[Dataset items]
*** Block opens ***

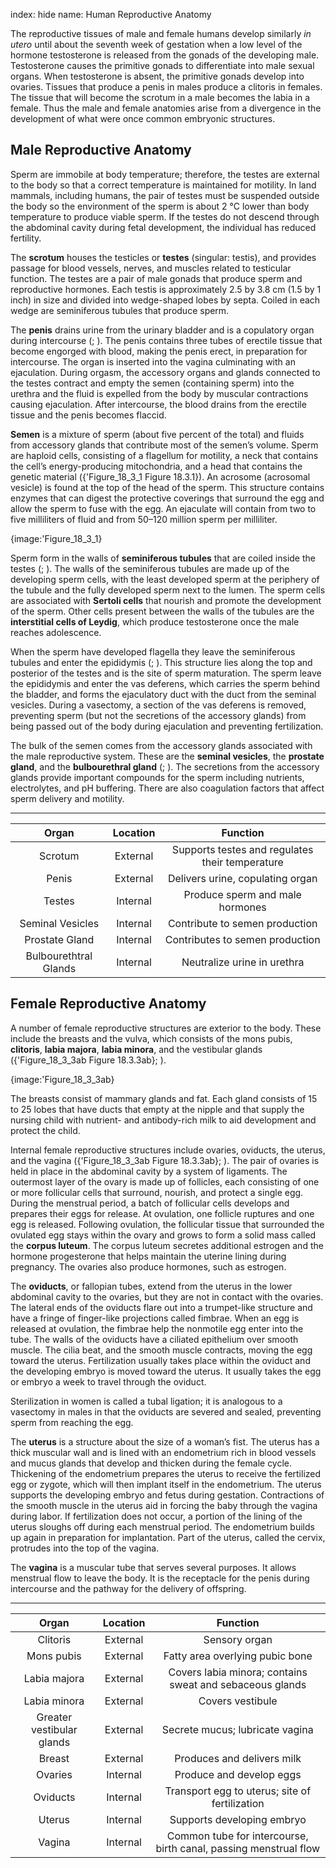 index: hide
name: Human Reproductive Anatomy

The reproductive tissues of male and female humans develop similarly  *in utero* until about the seventh week of gestation when a low level of the hormone testosterone is released from the gonads of the developing male. Testosterone causes the primitive gonads to differentiate into male sexual organs. When testosterone is absent, the primitive gonads develop into ovaries. Tissues that produce a penis in males produce a clitoris in females. The tissue that will become the scrotum in a male becomes the labia in a female. Thus the male and female anatomies arise from a divergence in the development of what were once common embryonic structures.

## Male Reproductive Anatomy

Sperm are immobile at body temperature; therefore, the testes are external to the body so that a correct temperature is maintained for motility. In land mammals, including humans, the pair of testes must be suspended outside the body so the environment of the sperm is about 2 °C lower than body temperature to produce viable sperm. If the testes do not descend through the abdominal cavity during fetal development, the individual has reduced fertility.

The  **scrotum** houses the testicles or  **testes** (singular: testis), and provides passage for blood vessels, nerves, and muscles related to testicular function. The testes are a pair of male gonads that produce sperm and reproductive hormones. Each testis is approximately 2.5 by 3.8 cm (1.5 by 1 inch) in size and divided into wedge-shaped lobes by septa. Coiled in each wedge are seminiferous tubules that produce sperm.

The  **penis** drains urine from the urinary bladder and is a copulatory organ during intercourse (; ). The penis contains three tubes of erectile tissue that become engorged with blood, making the penis erect, in preparation for intercourse. The organ is inserted into the vagina culminating with an ejaculation. During orgasm, the accessory organs and glands connected to the testes contract and empty the semen (containing sperm) into the urethra and the fluid is expelled from the body by muscular contractions causing ejaculation. After intercourse, the blood drains from the erectile tissue and the penis becomes flaccid.

 **Semen** is a mixture of sperm (about five percent of the total) and fluids from accessory glands that contribute most of the semen’s volume. Sperm are haploid cells, consisting of a flagellum for motility, a neck that contains the cell’s energy-producing mitochondria, and a head that contains the genetic material ({'Figure_18_3_1 Figure 18.3.1}). An acrosome (acrosomal vesicle) is found at the top of the head of the sperm. This structure contains enzymes that can digest the protective coverings that surround the egg and allow the sperm to fuse with the egg. An ejaculate will contain from two to five milliliters of fluid and from 50–120 million sperm per milliliter.


{image:'Figure_18_3_1}
        

Sperm form in the walls of  **seminiferous tubules** that are coiled inside the testes (; ). The walls of the seminiferous tubules are made up of the developing sperm cells, with the least developed sperm at the periphery of the tubule and the fully developed sperm next to the lumen. The sperm cells are associated with  **Sertoli cells** that nourish and promote the development of the sperm. Other cells present between the walls of the tubules are the  **interstitial cells of Leydig**, which produce testosterone once the male reaches adolescence.

When the sperm have developed flagella they leave the seminiferous tubules and enter the epididymis (; ). This structure lies along the top and posterior of the testes and is the site of sperm maturation. The sperm leave the epididymis and enter the vas deferens, which carries the sperm behind the bladder, and forms the ejaculatory duct with the duct from the seminal vesicles. During a vasectomy, a section of the vas deferens is removed, preventing sperm (but not the secretions of the accessory glands) from being passed out of the body during ejaculation and preventing fertilization.

The bulk of the semen comes from the accessory glands associated with the male reproductive system. These are the  **seminal vesicles**, the  **prostate gland**, and the  **bulbourethral gland** (; ). The secretions from the accessory glands provide important compounds for the sperm including nutrients, electrolytes, and pH buffering. There are also coagulation factors that affect sperm delivery and motility.


****

| Organ | Location | Function |
|:-:|:-:|:-:|
| Scrotum | External | Supports testes and regulates their temperature |
| Penis | External | Delivers urine, copulating organ |
| Testes | Internal | Produce sperm and male hormones |
| Seminal Vesicles | Internal | Contribute to semen production |
| Prostate Gland | Internal | Contributes to semen production |
| Bulbourethtral Glands | Internal | Neutralize urine in urethra |
    

## Female Reproductive Anatomy

A number of female reproductive structures are exterior to the body. These include the breasts and the vulva, which consists of the mons pubis,  **clitoris**,  **labia majora**,  **labia minora**, and the vestibular glands ({'Figure_18_3_3ab Figure 18.3.3ab}; ).


{image:'Figure_18_3_3ab}
        

The breasts consist of mammary glands and fat. Each gland consists of 15 to 25 lobes that have ducts that empty at the nipple and that supply the nursing child with nutrient- and antibody-rich milk to aid development and protect the child.

Internal female reproductive structures include ovaries, oviducts, the uterus, and the vagina ({'Figure_18_3_3ab Figure 18.3.3ab}; ). The pair of ovaries is held in place in the abdominal cavity by a system of ligaments. The outermost layer of the ovary is made up of follicles, each consisting of one or more follicular cells that surround, nourish, and protect a single egg. During the menstrual period, a batch of follicular cells develops and prepares their eggs for release. At ovulation, one follicle ruptures and one egg is released. Following ovulation, the follicular tissue that surrounded the ovulated egg stays within the ovary and grows to form a solid mass called the  **corpus luteum**. The corpus luteum secretes additional estrogen and the hormone progesterone that helps maintain the uterine lining during pregnancy. The ovaries also produce hormones, such as estrogen.

The  **oviducts**, or fallopian tubes, extend from the uterus in the lower abdominal cavity to the ovaries, but they are not in contact with the ovaries. The lateral ends of the oviducts flare out into a trumpet-like structure and have a fringe of finger-like projections called fimbrae. When an egg is released at ovulation, the fimbrae help the nonmotile egg enter into the tube. The walls of the oviducts have a ciliated epithelium over smooth muscle. The cilia beat, and the smooth muscle contracts, moving the egg toward the uterus. Fertilization usually takes place within the oviduct and the developing embryo is moved toward the uterus. It usually takes the egg or embryo a week to travel through the oviduct.

Sterilization in women is called a tubal ligation; it is analogous to a vasectomy in males in that the oviducts are severed and sealed, preventing sperm from reaching the egg.

The  **uterus** is a structure about the size of a woman’s fist. The uterus has a thick muscular wall and is lined with an endometrium rich in blood vessels and mucus glands that develop and thicken during the female cycle. Thickening of the endometrium prepares the uterus to receive the fertilized egg or zygote, which will then implant itself in the endometrium. The uterus supports the developing embryo and fetus during gestation. Contractions of the smooth muscle in the uterus aid in forcing the baby through the vagina during labor. If fertilization does not occur, a portion of the lining of the uterus sloughs off during each menstrual period. The endometrium builds up again in preparation for implantation. Part of the uterus, called the cervix, protrudes into the top of the vagina.

The  **vagina** is a muscular tube that serves several purposes. It allows menstrual flow to leave the body. It is the receptacle for the penis during intercourse and the pathway for the delivery of offspring.


****

| Organ | Location | Function |
|:-:|:-:|:-:|
| Clitoris | External | Sensory organ |
| Mons pubis | External | Fatty area overlying pubic bone |
| Labia majora | External | Covers labia minora; contains sweat and sebaceous glands |
| Labia minora | External | Covers vestibule |
| Greater vestibular glands | External | Secrete mucus; lubricate vagina |
| Breast | External | Produces and delivers milk |
| Ovaries | Internal | Produce and develop eggs |
| Oviducts | Internal | Transport egg to uterus; site of fertilization |
| Uterus | Internal | Supports developing embryo |
| Vagina | Internal | Common tube for intercourse, birth canal, passing menstrual flow |
    
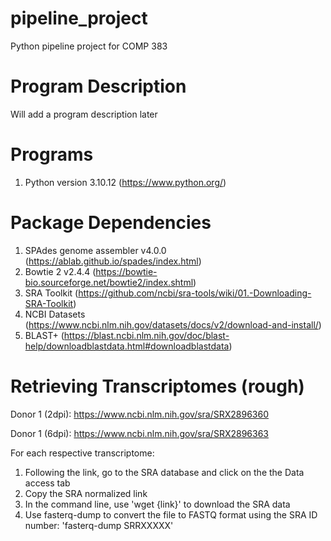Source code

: # pipeline_project
Python pipeline project for COMP 383

# Program Description
Will add a program description later

# Programs
1. Python version 3.10.12 (https://www.python.org/)

# Package Dependencies 
1. SPAdes genome assembler v4.0.0 (https://ablab.github.io/spades/index.html)
2. Bowtie 2 v2.4.4 (https://bowtie-bio.sourceforge.net/bowtie2/index.shtml)
3. SRA Toolkit (https://github.com/ncbi/sra-tools/wiki/01.-Downloading-SRA-Toolkit)
3. NCBI Datasets (https://www.ncbi.nlm.nih.gov/datasets/docs/v2/download-and-install/)
4. BLAST+ (https://blast.ncbi.nlm.nih.gov/doc/blast-help/downloadblastdata.html#downloadblastdata)

# Retrieving Transcriptomes (rough)
Donor 1 (2dpi): https://www.ncbi.nlm.nih.gov/sra/SRX2896360

Donor 1 (6dpi): https://www.ncbi.nlm.nih.gov/sra/SRX2896363

For each respective transcriptome:
1. Following the link, go to the SRA database and click on the the Data access tab
2. Copy the SRA normalized link
3. In the command line, use 'wget {link}' to download the SRA data
4. Use fasterq-dump to convert the file to FASTQ format using the SRA ID number: 'fasterq-dump SRRXXXXX' 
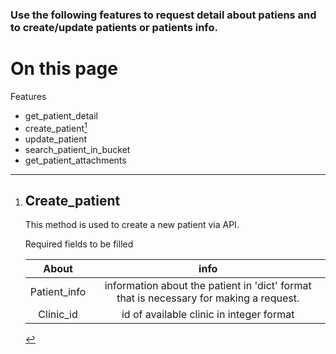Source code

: ### Use the following features to request detail about patiens and to create/update patients or patients info.


# On this page

Features

- get_patient_detail
- create_patient[^1]
- update_patient
- search_patient_in_bucket
- get_patient_attachments




[^1]: # Create_patient

       This method is used to create a new patient via API.

       Required fields to be filled

       |About        |info      |
       |  :-------:  |:--------:|
       |Patient_info |information about the patient in 'dict' format that is necessary for making a request.|
       |Clinic_id    |id of available clinic in integer format   | 
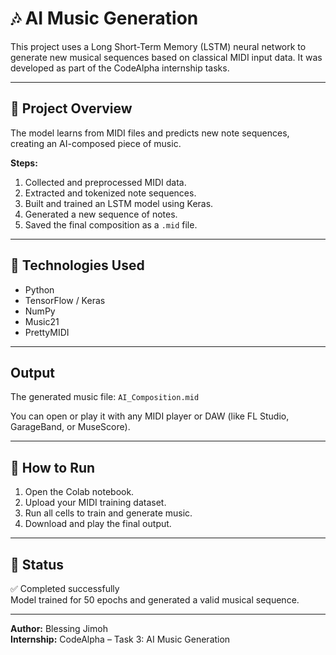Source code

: # 🎶 AI Music Generation

This project uses a Long Short-Term Memory (LSTM) neural network to generate new musical sequences based on classical MIDI input data. It was developed as part of the CodeAlpha internship tasks.

---

## 📘 Project Overview
The model learns from MIDI files and predicts new note sequences, creating an AI-composed piece of music.

**Steps:**
1. Collected and preprocessed MIDI data.
2. Extracted and tokenized note sequences.
3. Built and trained an LSTM model using Keras.
4. Generated a new sequence of notes.
5. Saved the final composition as a `.mid` file.

---

## 🧠 Technologies Used
- Python  
- TensorFlow / Keras  
- NumPy  
- Music21  
- PrettyMIDI  

---

## Output
The generated music file: `AI_Composition.mid`

You can open or play it with any MIDI player or DAW (like FL Studio, GarageBand, or MuseScore).

---

## 📂 How to Run
1. Open the Colab notebook.
2. Upload your MIDI training dataset.
3. Run all cells to train and generate music.
4. Download and play the final output.

---

## 🏁 Status
✅ Completed successfully  
Model trained for 50 epochs and generated a valid musical sequence.

---

**Author:** Blessing Jimoh  
**Internship:** CodeAlpha – Task 3: AI Music Generation
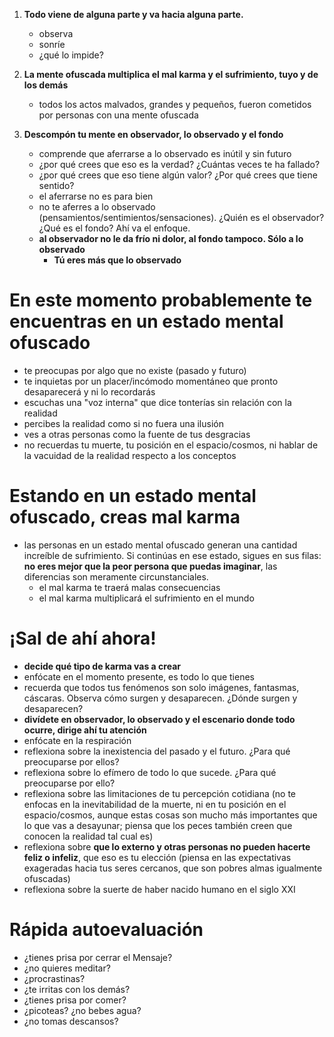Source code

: 1. **Todo viene de alguna parte y va hacia alguna parte.**
    - observa
    - sonríe
    - ¿qué lo impide?

2. **La mente ofuscada multiplica el mal karma y el sufrimiento, tuyo y de los demás**
    - todos los actos malvados, grandes y pequeños, fueron cometidos por personas con una mente ofuscada

3. **Descompón tu mente en observador, lo observado y el fondo**
    - comprende que aferrarse a lo observado es inútil y sin futuro
    - ¿por qué crees que eso es la verdad? ¿Cuántas veces te ha fallado?
    - ¿por qué crees que eso tiene algún valor? ¿Por qué crees que tiene sentido?
    - el aferrarse no es para bien
    - no te aferres a lo observado (pensamientos/sentimientos/sensaciones). ¿Quién es el observador? ¿Qué es el fondo? Ahí va el enfoque.
    - **al observador no le da frío ni dolor, al fondo tampoco. Sólo a lo observado**
        - **Tú eres más que lo observado**

# En este momento probablemente te encuentras en un estado mental ofuscado

- te preocupas por algo que no existe (pasado y futuro)
- te inquietas por un placer/incómodo momentáneo que pronto desaparecerá y ni lo recordarás
- escuchas una "voz interna" que dice tonterías sin relación con la realidad
- percibes la realidad como si no fuera una ilusión
- ves a otras personas como la fuente de tus desgracias
- no recuerdas tu muerte, tu posición en el espacio/cosmos, ni hablar de la vacuidad de la realidad respecto a los conceptos

# Estando en un estado mental ofuscado, creas mal karma

- las personas en un estado mental ofuscado generan una cantidad increíble de sufrimiento. Si continúas en ese estado, sigues en sus filas: **no eres mejor que la peor persona que puedas imaginar**, las diferencias son meramente circunstanciales.
    - el mal karma te traerá malas consecuencias
    - el mal karma multiplicará el sufrimiento en el mundo

# ¡Sal de ahí ahora!

- **decide qué tipo de karma vas a crear**
- enfócate en el momento presente, es todo lo que tienes
- recuerda que todos tus fenómenos son solo imágenes, fantasmas, cáscaras. Observa cómo surgen y desaparecen. ¿Dónde surgen y desaparecen?
- **divídete en observador, lo observado y el escenario donde todo ocurre, dirige ahí tu atención**
- enfócate en la respiración
- reflexiona sobre la inexistencia del pasado y el futuro. ¿Para qué preocuparse por ellos?
- reflexiona sobre lo efímero de todo lo que sucede. ¿Para qué preocuparse por ello?
- reflexiona sobre las limitaciones de tu percepción cotidiana (no te enfocas en la inevitabilidad de la muerte, ni en tu posición en el espacio/cosmos, aunque estas cosas son mucho más importantes que lo que vas a desayunar; piensa que los peces también creen que conocen la realidad tal cual es)
- reflexiona sobre **que lo externo y otras personas no pueden hacerte feliz o infeliz**, que eso es tu elección (piensa en las expectativas exageradas hacia tus seres cercanos, que son pobres almas igualmente ofuscadas)
- reflexiona sobre la suerte de haber nacido humano en el siglo XXI

# Rápida autoevaluación

- ¿tienes prisa por cerrar el Mensaje?
- ¿no quieres meditar?
- ¿procrastinas?
- ¿te irritas con los demás?
- ¿tienes prisa por comer?
- ¿picoteas? ¿no bebes agua?
- ¿no tomas descansos?
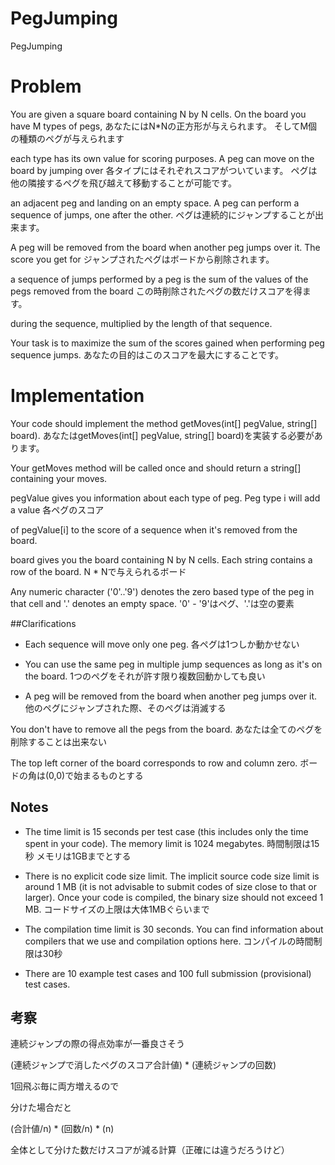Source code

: # PegJumping
PegJumping

# Problem
You are given a square board containing N by N cells. On the board you have M types of pegs, 
あなたにはN*Nの正方形が与えられます。 そしてM個の種類のペグが与えられます

each type has its own value for scoring purposes. A peg can move on the board by jumping over 
各タイプにはそれぞれスコアがついています。 ペグは他の隣接するペグを飛び越えて移動することが可能です。

an adjacent peg and landing on an empty space. A peg can perform a sequence of jumps, one after the other. 
ペグは連続的にジャンプすることが出来ます。

A peg will be removed from the board when another peg jumps over it. The score you get for 
ジャンプされたペグはボードから削除されます。

a sequence of jumps performed by a peg is the sum of the values of the pegs removed from the board 
この時削除されたペグの数だけスコアを得ます。

during the sequence, multiplied by the length of that sequence.

Your task is to maximize the sum of the scores gained when performing peg sequence jumps.
あなたの目的はこのスコアを最大にすることです。

# Implementation

Your code should implement the method getMoves(int[] pegValue, string[] board). 
あなたはgetMoves(int[] pegValue, string[] board)を実装する必要があります。

Your getMoves method will be called once and should return a string[] containing your moves.

pegValue gives you information about each type of peg. Peg type i will add a value 
各ペグのスコア

of pegValue[i] to the score of a sequence when it's removed from the board.

board gives you the board containing N by N cells. Each string contains a row of the board. 
N * Nで与えられるボード

Any numeric character ('0'..'9') denotes the zero based type of the peg in that cell and '.' denotes an empty space.
'0' - '9'はペグ、'.'は空の要素

##Clarifications

* Each sequence will move only one peg.
各ペグは1つしか動かせない

* You can use the same peg in multiple jump sequences as long as it's on the board.
1つのペグをそれが許す限り複数回動かしても良い

* A peg will be removed from the board when another peg jumps over it.
他のペグにジャンプされた際、そのペグは消滅する

You don't have to remove all the pegs from the board.
あなたは全てのペグを削除することは出来ない

The top left corner of the board corresponds to row and column zero.
ボードの角は(0,0)で始まるものとする

## Notes
- The time limit is 15 seconds per test case (this includes only the time spent in your code). 
The memory limit is 1024 megabytes.
時間制限は15秒
メモリは1GBまでとする

- There is no explicit code size limit. The implicit source code size limit is around 1 MB 
(it is not advisable to submit codes of size close to that or larger). Once your code is compiled, 
the binary size should not exceed 1 MB.
コードサイズの上限は大体1MBぐらいまで

- The compilation time limit is 30 seconds. You can find information about compilers that we use 
and compilation options here.
コンパイルの時間制限は30秒

- There are 10 example test cases and 100 full submission (provisional) test cases.


## 考察

連続ジャンプの際の得点効率が一番良さそう

(連続ジャンプで消したペグのスコア合計値) * (連続ジャンプの回数)

1回飛ぶ毎に両方増えるので

分けた場合だと

(合計値/n) * (回数/n) * (n)

全体として分けた数だけスコアが減る計算（正確には違うだろうけど）

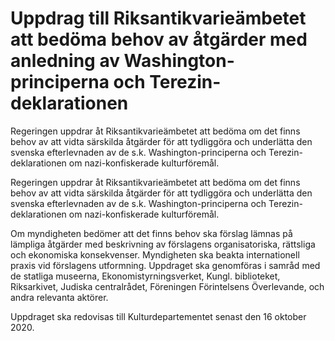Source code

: # Uppdrag till Riksantikvarieämbetet att bedöma behov av åtgärder med anledning av Washington-principerna och Terezin-deklarationen

Regeringen uppdrar åt Riksantikvarieämbetet att bedöma om det finns behov av att vidta särskilda åtgärder för att tydliggöra och underlätta den svenska efterlevnaden av de s.k. Washington-principerna och Terezin-deklarationen om nazi-konfiskerade kulturföremål.

Regeringen uppdrar åt Riksantikvarieämbetet att bedöma om det finns behov av att vidta särskilda åtgärder för att tydliggöra och underlätta den svenska efterlevnaden av de s.k. Washington-principerna och Terezin-deklarationen om nazi-konfiskerade kulturföremål.

Om myndigheten bedömer att det finns behov ska förslag lämnas på lämpliga åtgärder med beskrivning av förslagens organisatoriska, rättsliga och ekonomiska konsekvenser. Myndigheten ska beakta internationell praxis vid förslagens utformning. Uppdraget ska genomföras i samråd med de statliga museerna, Ekonomistyrningsverket, Kungl. biblioteket, Riksarkivet, Judiska centralrådet, Föreningen Förintelsens Överlevande, och andra relevanta aktörer.

Uppdraget ska redovisas till Kulturdepartementet senast den 16 oktober 2020.
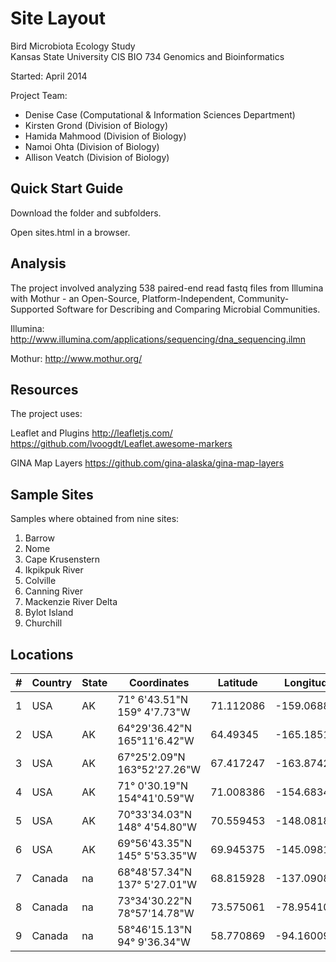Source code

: ﻿Site Layout  
=========

Bird Microbiota Ecology Study   
Kansas State University 
CIS BIO 734 Genomics and Bioinformatics
              
Started:  April 2014
   
Project Team:

*  Denise Case (Computational & Information Sciences Department)
*  Kirsten Grond (Division of Biology)
*  Hamida Mahmood  (Division of Biology)
*  Namoi Ohta  (Division of Biology)
*  Allison Veatch  (Division of Biology)
   

Quick Start Guide
-----------------

Download the folder and subfolders. 
   
Open sites.html in a browser.
 
Analysis
--------
The project involved analyzing 538 paired-end read fastq files from Illumina with Mothur - 
an Open-Source, Platform-Independent, Community-Supported Software for 
Describing and Comparing Microbial Communities.
 
Illumina: http://www.illumina.com/applications/sequencing/dna_sequencing.ilmn

Mothur: http://www.mothur.org/

 
Resources
-----------------------

The project uses:

Leaflet and Plugins
http://leafletjs.com/
https://github.com/lvoogdt/Leaflet.awesome-markers

GINA Map Layers
https://github.com/gina-alaska/gina-map-layers


Sample Sites
-----------------------
Samples where obtained from nine sites:
  
1. Barrow	            
2. Nome	             
3. Cape Krusenstern	
4. Ikpikpuk River	     
5. Colville	        
6. Canning River	    
7. Mackenzie River Delta	
8. Bylot Island	        
9. Churchill	            


Locations
-----------------------

 | # | Country |     State | Coordinates                   | Latitude  | Longitude   |
 |---|---------|-----------|-------------------------------|-----------|-------------|
 | 1 | 	   USA |        AK | 71° 6'43.51"N	159° 4'7.73"W  | 71.112086 | -159.068814 |
 | 2 |     USA |        AK | 64°29'36.42"N	165°11'6.42"W  | 64.49345  | -165.185117 |
 | 3 |     USA |        AK | 67°25'2.09"N	163°52'27.26"W | 67.417247 | -163.874239 |
 | 4 |     USA |        AK | 71° 0'30.19"N	154°41'0.59"W  | 71.008386 | -154.683497 |
 | 5 |	   USA |        AK | 70°33'34.03"N	148° 4'54.80"W | 70.559453 | -148.081889 |
 | 6 |	   USA |        AK | 69°56'43.35"N	145° 5'53.35"W | 69.945375 | -145.098153 |
 | 7 |	Canada |        na | 68°48'57.34"N	137° 5'27.01"W | 68.815928 | -137.090836 |
 | 8 |	Canada |        na | 73°34'30.22"N	 78°57'14.78"W | 73.575061 | -78.9541060 |
 | 9 |	Canada |        na | 58°46'15.13"N	 94° 9'36.34"W | 58.770869 | -94.1600940 |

*** Block closes ***

Above are some records; copy exactly the lines from the one with "# Implementation" through the one with "of pegValue[i] to", both included, and no others.

#### [REPLY TO THE EXERCISE]
# Implementation

Your code should implement the method getMoves(int[] pegValue, string[] board). 
あなたはgetMoves(int[] pegValue, string[] board)を実装する必要があります。

Your getMoves method will be called once and should return a string[] containing your moves.

pegValue gives you information about each type of peg. Peg type i will add a value 
各ペグのスコア

of pegValue[i] to the score of a sequence when it's removed from the board.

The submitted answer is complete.